Task objective: Of all the entries below, only the lines from the one with "Step 8 - git" up to and including the one with "## <h2> Header" are to be duplicated exactly.

Records:
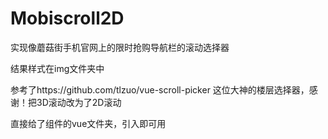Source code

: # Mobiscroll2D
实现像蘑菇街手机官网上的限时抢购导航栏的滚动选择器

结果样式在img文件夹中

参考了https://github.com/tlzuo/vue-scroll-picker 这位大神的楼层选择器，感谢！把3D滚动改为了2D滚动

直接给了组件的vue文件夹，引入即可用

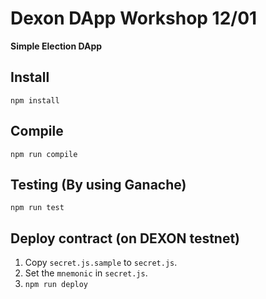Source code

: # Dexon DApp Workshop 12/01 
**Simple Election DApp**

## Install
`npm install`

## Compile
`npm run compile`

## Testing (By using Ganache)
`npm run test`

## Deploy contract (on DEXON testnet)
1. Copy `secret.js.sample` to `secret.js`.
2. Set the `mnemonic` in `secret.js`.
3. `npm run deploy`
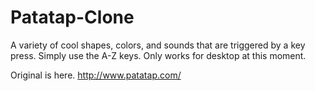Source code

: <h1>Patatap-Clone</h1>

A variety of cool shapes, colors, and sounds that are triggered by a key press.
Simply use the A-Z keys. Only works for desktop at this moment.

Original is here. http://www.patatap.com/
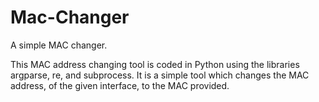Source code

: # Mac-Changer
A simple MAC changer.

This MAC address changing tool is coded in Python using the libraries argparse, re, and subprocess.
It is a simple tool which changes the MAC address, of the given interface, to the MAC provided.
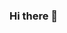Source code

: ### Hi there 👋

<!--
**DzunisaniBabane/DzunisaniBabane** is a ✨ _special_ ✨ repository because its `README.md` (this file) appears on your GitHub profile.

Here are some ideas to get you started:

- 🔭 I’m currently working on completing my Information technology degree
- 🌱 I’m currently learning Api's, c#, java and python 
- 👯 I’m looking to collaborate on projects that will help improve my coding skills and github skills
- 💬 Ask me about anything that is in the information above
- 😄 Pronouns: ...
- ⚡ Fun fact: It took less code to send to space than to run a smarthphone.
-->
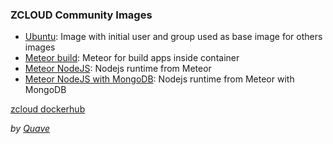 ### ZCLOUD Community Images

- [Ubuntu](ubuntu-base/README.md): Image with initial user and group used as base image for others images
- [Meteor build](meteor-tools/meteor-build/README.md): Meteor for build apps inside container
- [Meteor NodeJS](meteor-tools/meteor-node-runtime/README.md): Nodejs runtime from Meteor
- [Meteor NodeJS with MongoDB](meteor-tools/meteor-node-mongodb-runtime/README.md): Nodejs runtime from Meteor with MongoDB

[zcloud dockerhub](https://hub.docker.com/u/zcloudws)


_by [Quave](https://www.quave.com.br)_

---

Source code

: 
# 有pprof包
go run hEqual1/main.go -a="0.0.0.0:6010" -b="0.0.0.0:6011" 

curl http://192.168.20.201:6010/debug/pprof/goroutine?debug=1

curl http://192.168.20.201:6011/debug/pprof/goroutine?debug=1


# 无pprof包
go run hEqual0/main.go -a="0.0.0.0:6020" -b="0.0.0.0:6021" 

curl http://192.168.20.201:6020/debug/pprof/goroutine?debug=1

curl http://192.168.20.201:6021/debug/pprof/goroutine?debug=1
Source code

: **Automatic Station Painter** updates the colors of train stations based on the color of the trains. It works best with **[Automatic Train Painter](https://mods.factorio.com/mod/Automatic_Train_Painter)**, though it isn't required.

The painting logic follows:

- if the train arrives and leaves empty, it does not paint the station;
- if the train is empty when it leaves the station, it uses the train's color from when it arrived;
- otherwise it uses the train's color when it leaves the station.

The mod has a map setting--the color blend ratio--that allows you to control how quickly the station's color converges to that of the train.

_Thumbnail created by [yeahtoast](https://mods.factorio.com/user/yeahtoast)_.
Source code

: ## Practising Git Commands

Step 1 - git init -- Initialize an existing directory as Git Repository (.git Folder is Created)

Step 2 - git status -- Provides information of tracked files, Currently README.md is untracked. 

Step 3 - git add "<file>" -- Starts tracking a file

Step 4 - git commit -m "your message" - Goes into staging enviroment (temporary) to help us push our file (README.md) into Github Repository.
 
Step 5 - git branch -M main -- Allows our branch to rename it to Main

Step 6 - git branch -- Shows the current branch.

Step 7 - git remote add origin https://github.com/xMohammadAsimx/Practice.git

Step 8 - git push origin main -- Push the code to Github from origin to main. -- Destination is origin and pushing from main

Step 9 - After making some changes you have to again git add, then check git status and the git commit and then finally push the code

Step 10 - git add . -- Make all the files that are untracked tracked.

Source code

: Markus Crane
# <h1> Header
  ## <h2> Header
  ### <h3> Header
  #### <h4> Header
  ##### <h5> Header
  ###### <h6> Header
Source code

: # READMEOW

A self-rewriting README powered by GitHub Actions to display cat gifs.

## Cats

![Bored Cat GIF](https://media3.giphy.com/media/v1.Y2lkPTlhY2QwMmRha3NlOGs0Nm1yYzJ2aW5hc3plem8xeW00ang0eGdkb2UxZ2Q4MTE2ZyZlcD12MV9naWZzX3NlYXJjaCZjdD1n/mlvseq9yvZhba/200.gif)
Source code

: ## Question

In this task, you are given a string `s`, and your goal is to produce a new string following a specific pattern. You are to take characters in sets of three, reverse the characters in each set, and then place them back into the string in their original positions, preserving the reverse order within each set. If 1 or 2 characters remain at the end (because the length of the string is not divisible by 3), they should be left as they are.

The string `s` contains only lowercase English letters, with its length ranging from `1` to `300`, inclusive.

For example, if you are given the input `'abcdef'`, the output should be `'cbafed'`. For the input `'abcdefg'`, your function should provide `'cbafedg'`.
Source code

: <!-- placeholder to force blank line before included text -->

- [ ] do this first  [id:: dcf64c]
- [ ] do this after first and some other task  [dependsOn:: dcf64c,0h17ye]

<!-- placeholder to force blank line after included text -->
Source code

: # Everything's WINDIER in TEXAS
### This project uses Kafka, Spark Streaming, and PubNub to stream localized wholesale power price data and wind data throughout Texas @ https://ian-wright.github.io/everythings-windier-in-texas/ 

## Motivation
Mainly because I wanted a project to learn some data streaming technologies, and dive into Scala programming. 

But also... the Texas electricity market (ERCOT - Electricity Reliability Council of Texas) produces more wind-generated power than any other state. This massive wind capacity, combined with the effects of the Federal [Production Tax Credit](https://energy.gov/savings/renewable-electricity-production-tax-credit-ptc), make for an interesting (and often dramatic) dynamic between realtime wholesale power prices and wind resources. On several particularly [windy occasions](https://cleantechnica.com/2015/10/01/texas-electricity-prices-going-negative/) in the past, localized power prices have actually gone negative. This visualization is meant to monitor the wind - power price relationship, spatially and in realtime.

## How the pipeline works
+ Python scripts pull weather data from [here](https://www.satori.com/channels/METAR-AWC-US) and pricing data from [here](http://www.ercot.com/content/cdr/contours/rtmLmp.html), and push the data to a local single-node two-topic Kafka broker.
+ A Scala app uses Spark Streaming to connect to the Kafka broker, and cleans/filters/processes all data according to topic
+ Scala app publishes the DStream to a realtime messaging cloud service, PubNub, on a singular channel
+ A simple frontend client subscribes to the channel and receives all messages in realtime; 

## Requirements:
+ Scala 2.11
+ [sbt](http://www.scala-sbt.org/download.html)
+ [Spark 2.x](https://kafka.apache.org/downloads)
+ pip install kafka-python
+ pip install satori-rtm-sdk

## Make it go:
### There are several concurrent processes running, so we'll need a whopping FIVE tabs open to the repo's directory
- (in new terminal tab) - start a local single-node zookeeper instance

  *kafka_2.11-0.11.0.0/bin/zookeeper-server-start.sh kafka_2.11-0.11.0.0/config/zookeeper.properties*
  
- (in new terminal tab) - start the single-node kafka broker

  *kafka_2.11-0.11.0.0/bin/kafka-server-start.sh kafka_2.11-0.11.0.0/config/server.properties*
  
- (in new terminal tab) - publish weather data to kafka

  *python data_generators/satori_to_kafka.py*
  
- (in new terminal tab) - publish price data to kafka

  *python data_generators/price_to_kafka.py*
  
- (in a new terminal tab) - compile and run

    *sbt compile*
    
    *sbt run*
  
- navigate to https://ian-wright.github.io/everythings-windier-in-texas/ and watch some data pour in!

Task result:
Step 8 - git push origin main -- Push the code to Github from origin to main. -- Destination is origin and pushing from main

Step 9 - After making some changes you have to again git add, then check git status and the git commit and then finally push the code

Step 10 - git add . -- Make all the files that are untracked tracked.

Source code

: Markus Crane
# <h1> Header
  ## <h2> Header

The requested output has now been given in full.